Given information —
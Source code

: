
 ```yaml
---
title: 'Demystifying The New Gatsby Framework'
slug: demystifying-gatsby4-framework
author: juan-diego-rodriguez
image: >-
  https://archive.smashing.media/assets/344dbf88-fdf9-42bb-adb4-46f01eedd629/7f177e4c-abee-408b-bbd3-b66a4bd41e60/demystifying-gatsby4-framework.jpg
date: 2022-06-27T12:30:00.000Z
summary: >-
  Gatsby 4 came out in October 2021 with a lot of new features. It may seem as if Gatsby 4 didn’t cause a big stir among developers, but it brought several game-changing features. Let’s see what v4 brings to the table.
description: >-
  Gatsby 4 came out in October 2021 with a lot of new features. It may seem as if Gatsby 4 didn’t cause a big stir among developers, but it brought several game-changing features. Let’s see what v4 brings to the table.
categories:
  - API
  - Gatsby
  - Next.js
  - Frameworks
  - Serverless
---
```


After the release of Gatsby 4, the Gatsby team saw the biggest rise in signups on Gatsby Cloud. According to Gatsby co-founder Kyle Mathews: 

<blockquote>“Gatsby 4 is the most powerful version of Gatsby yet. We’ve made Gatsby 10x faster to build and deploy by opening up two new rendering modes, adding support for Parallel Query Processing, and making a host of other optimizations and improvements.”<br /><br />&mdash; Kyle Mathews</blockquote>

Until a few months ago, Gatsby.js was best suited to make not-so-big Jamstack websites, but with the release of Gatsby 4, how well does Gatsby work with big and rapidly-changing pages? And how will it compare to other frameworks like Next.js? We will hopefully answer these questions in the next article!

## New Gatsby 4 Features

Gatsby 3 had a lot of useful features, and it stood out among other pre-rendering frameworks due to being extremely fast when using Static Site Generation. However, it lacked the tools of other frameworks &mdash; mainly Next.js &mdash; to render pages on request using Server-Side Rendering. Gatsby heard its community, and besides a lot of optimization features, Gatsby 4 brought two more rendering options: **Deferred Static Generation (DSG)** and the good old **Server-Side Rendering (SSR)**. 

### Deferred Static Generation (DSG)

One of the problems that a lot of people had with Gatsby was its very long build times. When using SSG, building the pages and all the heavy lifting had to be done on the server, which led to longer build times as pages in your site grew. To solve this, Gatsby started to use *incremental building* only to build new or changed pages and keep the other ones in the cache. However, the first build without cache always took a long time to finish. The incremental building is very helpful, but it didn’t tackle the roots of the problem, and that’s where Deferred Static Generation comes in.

Exercise instructions —
Among the lines above, find those holding "Deferred" and copy each one.

Exercise response —
Gatsby 3 had a lot of useful features, and it stood out among other pre-rendering frameworks due to being extremely fast when using Static Site Generation. However, it lacked the tools of other frameworks &mdash; mainly Next.js &mdash; to render pages on request using Server-Side Rendering. Gatsby heard its community, and besides a lot of optimization features, Gatsby 4 brought two more rendering options: **Deferred Static Generation (DSG)** and the good old **Server-Side Rendering (SSR)**. 
### Deferred Static Generation (DSG)
One of the problems that a lot of people had with Gatsby was its very long build times. When using SSG, building the pages and all the heavy lifting had to be done on the server, which led to longer build times as pages in your site grew. To solve this, Gatsby started to use *incremental building* only to build new or changed pages and keep the other ones in the cache. However, the first build without cache always took a long time to finish. The incremental building is very helpful, but it didn’t tackle the roots of the problem, and that’s where Deferred Static Generation comes in.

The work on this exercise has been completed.